In the parlance of AI, this is called synthetic data, or “data applicable to a given situation that is not obtained by direct measurement,” if you want to get technical. Or less technically: AIs are producing fake data so other AIs can learn about the real world at a speedier pace.

One example is Task2Sim, an AI model built by the MIT-IBM Watson AI Lab that creates synthetic data for training classifiers. Rather than teaching the classifier to recognize one object at a time, the model creates images that can be used to teach multiple tasks. The scalability of this type of model makes collecting data less time consuming and less expensive for data hungry businesses.

Adding to this, Rogerio Feris, an IBM researcher who co-authored the paper on Task2Sim said,

The beauty of synthetic images is that you can control their parameters — the background, lighting, and the way objects are posed.

Thanks to all of the concerns listed above, the production of all kinds of synthetic data has ballooned over the past few years, with dozens of startups in the field blooming and picking up hundreds of millions of dollars in investment.

The synthetic data generated ranges from ‘human data’ like health or financial records to synthesized pictures of a diverse range of human faces — to more abstract data sets like genomic data, that mimic the structure of DNA.

How to make really fake data

There are a couple of ways this synthetic data generation happens, the most common and well established of which is called GAN or generative adversarial networks.

In a GAN, two AIs are pitted against each other. One AI produces a synthetic data set, while the other tries to establish if the generated data is genuine. The feedback from the latter loops back into the former ‘training’ it to become more accurate in producing convincing fake data. You’ve probably seen one of the many this-X-does-not-exist websites — ranging from people to cats to buildings — which generate their images based on GANs.

Synthetic data can give smaller players the opportunity to turn the tables.

Lately, more methods for producing synthetic data have been gaining ground.

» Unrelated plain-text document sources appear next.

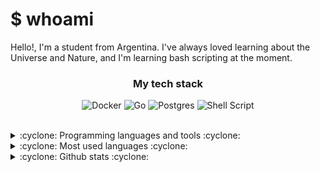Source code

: # $ whoami
Hello!, I'm a student from Argentina. I've always loved learning about the Universe and Nature, and I'm learning bash scripting at the moment.

<div align="center">

### My tech stack

![Docker](https://img.shields.io/badge/docker-%230db7ed.svg?style=for-the-badge&logo=docker&logoColor=white)
![Go](https://img.shields.io/badge/Go-00ADD8?style=for-the-badge&logo=gO&logoColor=white)
![Postgres](https://img.shields.io/badge/postgres-%23316192.svg?style=for-the-badge&logo=postgresql&logoColor=white)
![Shell Script](https://img.shields.io/badge/shell_script-%23121011.svg?style=for-the-badge&logo=gnu-bash&logoColor=white)

</div>

<br/>

<details>

<summary>:cyclone: Programming languages and tools :cyclone:</summary>

![NextJS](https://img.shields.io/badge/NextJS-000000?style=for-the-badge&logo=next.js&logoColor=white)
![Prisma](https://img.shields.io/badge/Prisma-3982CE?style=for-the-badge&logo=Prisma&logoColor=black)
![Typescript](https://img.shields.io/badge/TypeScript-007ACC?style=for-the-badge&logo=typescript&logoColor=white)
![TailwindCSS](https://img.shields.io/badge/Tailwind_CSS-38B2AC?style=for-the-badge&logo=tailwind-css&logoColor=white)
![React](https://img.shields.io/badge/React-20232A?style=for-the-badge&logo=react&logoColor=61DAFB)
![Node.JS](https://img.shields.io/badge/Node.js-43853D?style=for-the-badge&logo=node.js&logoColor=white)
![Solidity](https://img.shields.io/badge/Solidity-434C5E?style=for-the-badge&logo=solidity&logoColor=white)
![Python](https://img.shields.io/badge/Python-14354C?style=for-the-badge&logo=python&logoColor=white)
![Markdown](https://img.shields.io/badge/Markdown-d9d9d9?style=for-the-badge&logo=markdown&logoColor=black)
![Arduino](https://img.shields.io/badge/Arduino-00979D?style=for-the-badge&logo=Arduino&logoColor=white)
![ArchLinux](https://img.shields.io/badge/Arch_Linux-1793D1?style=for-the-badge&logo=arch-linux&logoColor=white)

</details>

<details>

<summary>:cyclone: Most used languages :cyclone:</summary>

![Top Langs](https://github-readme-stats.vercel.app/api/top-langs/?username=FedericoTorres233&langs_count=10&include_forks=true&theme=onedark&layout=compact&hide=javascript&exclude_repo=memory-game,arduino-tests)

</details>

<details>

<summary>:cyclone: Github stats :cyclone:</summary>

![Anurag's GitHub stats](https://github-readme-stats.vercel.app/api?username=FedericoTorres233&include_forks=true&theme=onedark&count_private=true)

</details>
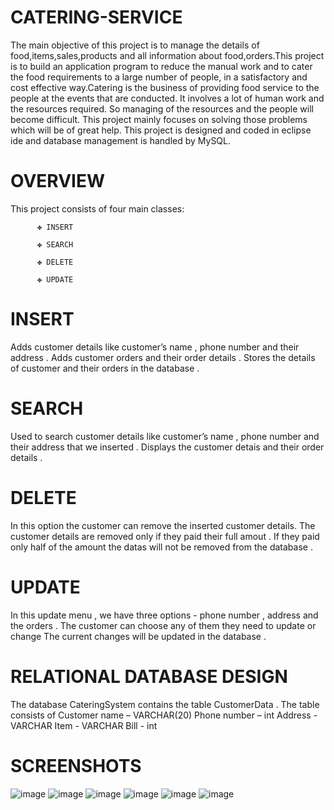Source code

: # CATERING-SERVICE
The main objective of this project is to manage the details of food,items,sales,products and all information about food,orders.This project is to build an application program to reduce the manual work and to cater the food requirements to a large number of people, in a satisfactory and cost effective way.Catering is the business of providing food service to the people at the events that are conducted. It involves a lot of human work and the resources required. So managing of the resources and the people will become difficult. This project mainly focuses on solving those problems which will be of great help. This project is designed and coded in eclipse ide and database management is handled by MySQL. 
# OVERVIEW
This project consists of four main classes:
          
          ✤ INSERT
         
          ✤ SEARCH
          
          ✤ DELETE
          
          ✤ UPDATE

# INSERT
Adds customer details like customer’s name , phone number and their address .
Adds customer orders and their order details .
Stores the details of customer and their orders in the database . 

# SEARCH 
Used to search customer details like customer’s name , phone number and their address that we inserted .
Displays the customer detais and their order details .

# DELETE
In this option the customer can remove the inserted customer details.
The customer details are removed only if they paid their full amout .
If they paid only half of the amount the datas will not be removed from the database .

# UPDATE
In this update menu ,  we have three options - phone number , address and the orders .
The customer can choose any of them they need to update or change
The current changes will be updated in the database .

# RELATIONAL DATABASE DESIGN
The database CateringSystem contains the table CustomerData . The table consists of Customer name – VARCHAR(20)
Phone number – int
Address - VARCHAR
Item - VARCHAR
Bill - int

# SCREENSHOTS
![image](https://user-images.githubusercontent.com/89207792/149670218-eb158d6a-7cce-4f94-97ff-eeb55dd8ec08.png)
![image](https://user-images.githubusercontent.com/89207792/149670225-2c897fa7-0e2a-4851-992a-bd3e3ec31bc1.png)
![image](https://user-images.githubusercontent.com/89207792/149670236-61bfb899-1bb9-43a9-a394-b4e11bd0b63d.png)
![image](https://user-images.githubusercontent.com/89207792/149670249-8b6d0a38-26d4-482e-b67f-d48de4511191.png)
![image](https://user-images.githubusercontent.com/89207792/149670262-cbf6d818-c181-4bec-b475-b504219fb22a.png)
![image](https://user-images.githubusercontent.com/89207792/149670266-b7dc720b-624d-48b4-9022-77c8cb439e04.png)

The first are known as diffusion models, in which AIs are trained to reconstruct certain types of data while more and more noise — data that gradually corrupts the training data — is added to the real world data. Eventually, the AI can be fed random data, which it works back into a format that it was originally trained on.

Fake data is like real data without, well, the realness

Synthetic data, however it is produced, offers a number of very concrete advantages over using real world data. First of all, it’s easier to collect way more of it, because you don’t have to rely on humans creating it. Second, the synthetic data comes perfectly labeled, so there’s no need to rely on labor intensive data centers to (sometimes incorrectly) label data. Third, it can protect privacy and copyright, as the data is, well, synthetic. And finally, and perhaps most importantly, it can reduce biased outcomes.

With AI playing an increasingly larger role in technology and society, expectations around synthetic data are pretty optimistic. Gartner has famously estimated that 60% of training data will be synthetic data by 2024. Market analyst Cognilytica valued the market of synthetic data generation at $110 million in 2021, and growing to $1.15 billion by 2027.

Data has been called the most valuable commodity in the digital age. Big tech has sat on mountains of user data that gave it an advantage over smaller contenders in the AI space. Synthetic data can give smaller players the opportunity to turn the tables.

As you might suspect, the big question regarding synthetic data is around the so-called fidelity — or how closely it matches real-world data. The jury is still out on this, but research seems to show that combining synthetic data with real data gives statistically sound results. This year, researchers from MIT and the MIT-IBM AI Watson Lab showed that an image classifier that was pretrained on synthetic data in combination with real data, performed as well as an image classifier trained exclusively on real data.

All in all, synthetic and real world stop lights appear to be green for the near-future dominance of synthetic data in training privacy-friendly and safer AI models, and with that, a possible future of smarter AIs for us is just over the horizon.